# Task item
How many lines in the records below contain "sized"? Reply with the number alone.

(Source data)
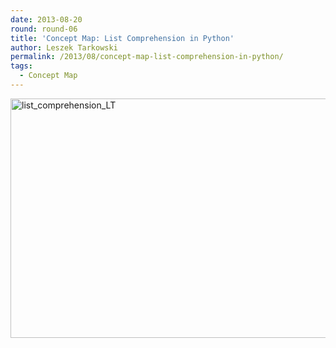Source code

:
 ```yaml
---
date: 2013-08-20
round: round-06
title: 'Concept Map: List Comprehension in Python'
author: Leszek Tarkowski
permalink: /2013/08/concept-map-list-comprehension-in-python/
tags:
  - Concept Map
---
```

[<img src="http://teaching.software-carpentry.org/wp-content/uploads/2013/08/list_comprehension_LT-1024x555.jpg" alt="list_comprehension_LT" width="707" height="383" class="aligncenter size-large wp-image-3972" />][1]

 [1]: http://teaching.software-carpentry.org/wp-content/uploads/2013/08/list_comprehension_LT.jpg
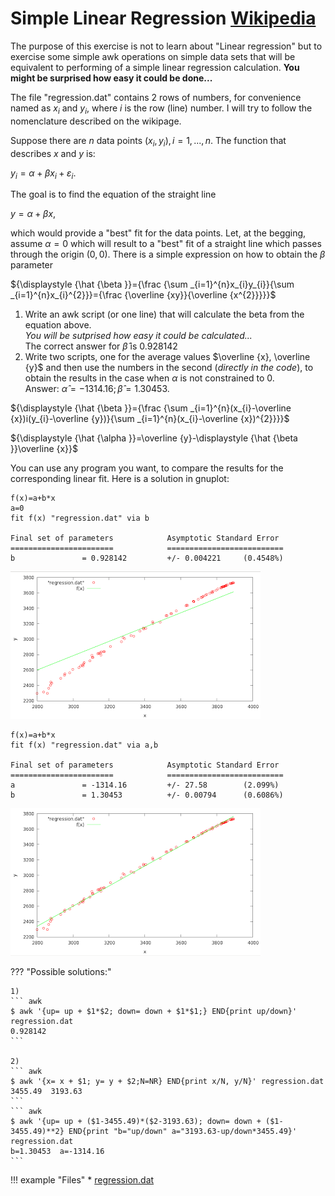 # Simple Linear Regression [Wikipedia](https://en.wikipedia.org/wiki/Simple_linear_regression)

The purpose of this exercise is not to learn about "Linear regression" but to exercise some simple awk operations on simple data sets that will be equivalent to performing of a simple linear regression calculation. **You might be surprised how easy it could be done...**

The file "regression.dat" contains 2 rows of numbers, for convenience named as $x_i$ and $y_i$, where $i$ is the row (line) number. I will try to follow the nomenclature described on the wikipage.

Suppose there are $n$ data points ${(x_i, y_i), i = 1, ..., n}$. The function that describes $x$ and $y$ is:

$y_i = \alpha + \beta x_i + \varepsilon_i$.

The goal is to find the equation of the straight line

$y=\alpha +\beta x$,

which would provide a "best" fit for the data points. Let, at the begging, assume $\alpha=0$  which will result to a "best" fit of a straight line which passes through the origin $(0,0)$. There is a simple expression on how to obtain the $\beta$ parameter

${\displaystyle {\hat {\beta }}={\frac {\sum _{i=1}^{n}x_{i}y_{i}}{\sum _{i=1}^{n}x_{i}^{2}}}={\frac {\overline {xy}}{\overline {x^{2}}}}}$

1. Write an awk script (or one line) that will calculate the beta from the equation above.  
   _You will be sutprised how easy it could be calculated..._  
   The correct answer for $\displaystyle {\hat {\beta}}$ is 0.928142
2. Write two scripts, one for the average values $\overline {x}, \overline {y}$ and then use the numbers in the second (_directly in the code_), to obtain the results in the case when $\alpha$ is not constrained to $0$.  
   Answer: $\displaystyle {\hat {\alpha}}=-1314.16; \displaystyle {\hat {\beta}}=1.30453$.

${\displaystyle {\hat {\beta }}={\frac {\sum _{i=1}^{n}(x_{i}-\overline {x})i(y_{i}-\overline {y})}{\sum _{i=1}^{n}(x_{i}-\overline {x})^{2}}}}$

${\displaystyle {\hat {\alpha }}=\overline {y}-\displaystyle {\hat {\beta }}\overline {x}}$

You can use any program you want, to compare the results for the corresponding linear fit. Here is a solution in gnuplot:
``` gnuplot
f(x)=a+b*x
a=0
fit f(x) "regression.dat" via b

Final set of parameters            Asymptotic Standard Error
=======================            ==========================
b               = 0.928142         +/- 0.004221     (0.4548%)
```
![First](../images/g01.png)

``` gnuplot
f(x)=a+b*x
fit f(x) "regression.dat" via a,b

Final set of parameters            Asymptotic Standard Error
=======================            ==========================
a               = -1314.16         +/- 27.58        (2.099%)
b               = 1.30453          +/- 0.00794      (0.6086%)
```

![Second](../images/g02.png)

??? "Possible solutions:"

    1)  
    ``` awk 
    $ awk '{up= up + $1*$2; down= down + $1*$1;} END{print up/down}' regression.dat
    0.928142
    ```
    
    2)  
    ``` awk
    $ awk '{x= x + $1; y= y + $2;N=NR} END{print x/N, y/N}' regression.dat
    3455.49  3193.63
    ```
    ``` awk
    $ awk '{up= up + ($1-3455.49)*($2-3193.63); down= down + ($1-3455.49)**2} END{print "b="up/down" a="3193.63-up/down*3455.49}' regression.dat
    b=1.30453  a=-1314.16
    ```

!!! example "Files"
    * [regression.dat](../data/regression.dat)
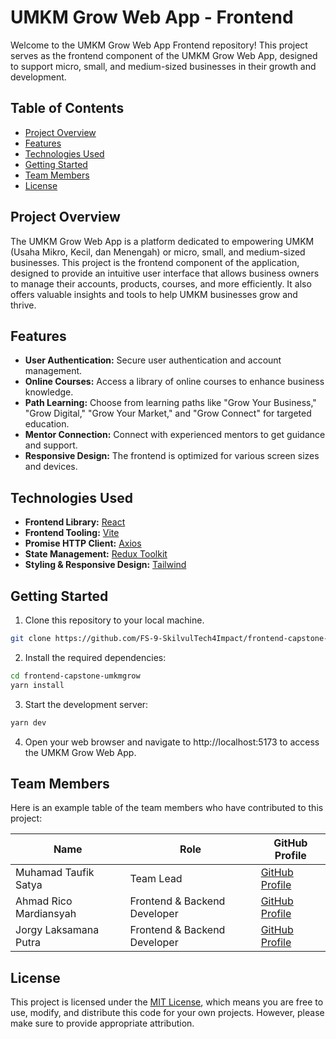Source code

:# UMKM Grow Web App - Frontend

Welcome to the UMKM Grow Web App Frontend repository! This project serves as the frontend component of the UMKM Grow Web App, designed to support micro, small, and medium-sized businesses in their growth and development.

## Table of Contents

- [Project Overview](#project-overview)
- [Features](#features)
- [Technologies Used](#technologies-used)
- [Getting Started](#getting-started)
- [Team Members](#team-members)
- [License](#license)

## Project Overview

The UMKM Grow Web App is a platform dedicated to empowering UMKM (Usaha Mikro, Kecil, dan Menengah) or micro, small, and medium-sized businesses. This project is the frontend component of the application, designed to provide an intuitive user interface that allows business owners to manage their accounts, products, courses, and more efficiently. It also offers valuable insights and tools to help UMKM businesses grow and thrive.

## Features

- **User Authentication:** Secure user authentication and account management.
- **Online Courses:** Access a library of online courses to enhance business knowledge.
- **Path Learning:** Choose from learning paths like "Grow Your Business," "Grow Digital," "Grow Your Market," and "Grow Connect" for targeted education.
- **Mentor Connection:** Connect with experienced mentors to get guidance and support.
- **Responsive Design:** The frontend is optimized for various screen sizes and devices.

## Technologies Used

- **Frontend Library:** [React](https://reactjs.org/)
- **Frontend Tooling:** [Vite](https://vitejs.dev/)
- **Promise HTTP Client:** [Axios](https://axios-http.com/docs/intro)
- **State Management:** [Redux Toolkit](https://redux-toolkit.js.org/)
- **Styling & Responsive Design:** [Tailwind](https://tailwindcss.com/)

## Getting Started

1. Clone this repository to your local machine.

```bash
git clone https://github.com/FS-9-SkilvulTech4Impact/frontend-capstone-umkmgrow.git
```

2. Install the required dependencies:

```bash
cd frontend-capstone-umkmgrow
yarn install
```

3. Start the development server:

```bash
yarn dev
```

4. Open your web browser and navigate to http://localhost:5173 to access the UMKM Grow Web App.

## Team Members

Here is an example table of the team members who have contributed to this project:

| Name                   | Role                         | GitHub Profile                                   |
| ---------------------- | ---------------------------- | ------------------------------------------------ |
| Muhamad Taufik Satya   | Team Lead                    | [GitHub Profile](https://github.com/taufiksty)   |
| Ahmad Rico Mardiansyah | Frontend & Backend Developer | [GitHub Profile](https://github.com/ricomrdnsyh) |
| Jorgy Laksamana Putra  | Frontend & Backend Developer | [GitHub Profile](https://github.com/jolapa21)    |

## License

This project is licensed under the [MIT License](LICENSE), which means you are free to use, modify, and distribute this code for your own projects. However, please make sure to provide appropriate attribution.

# Response below
2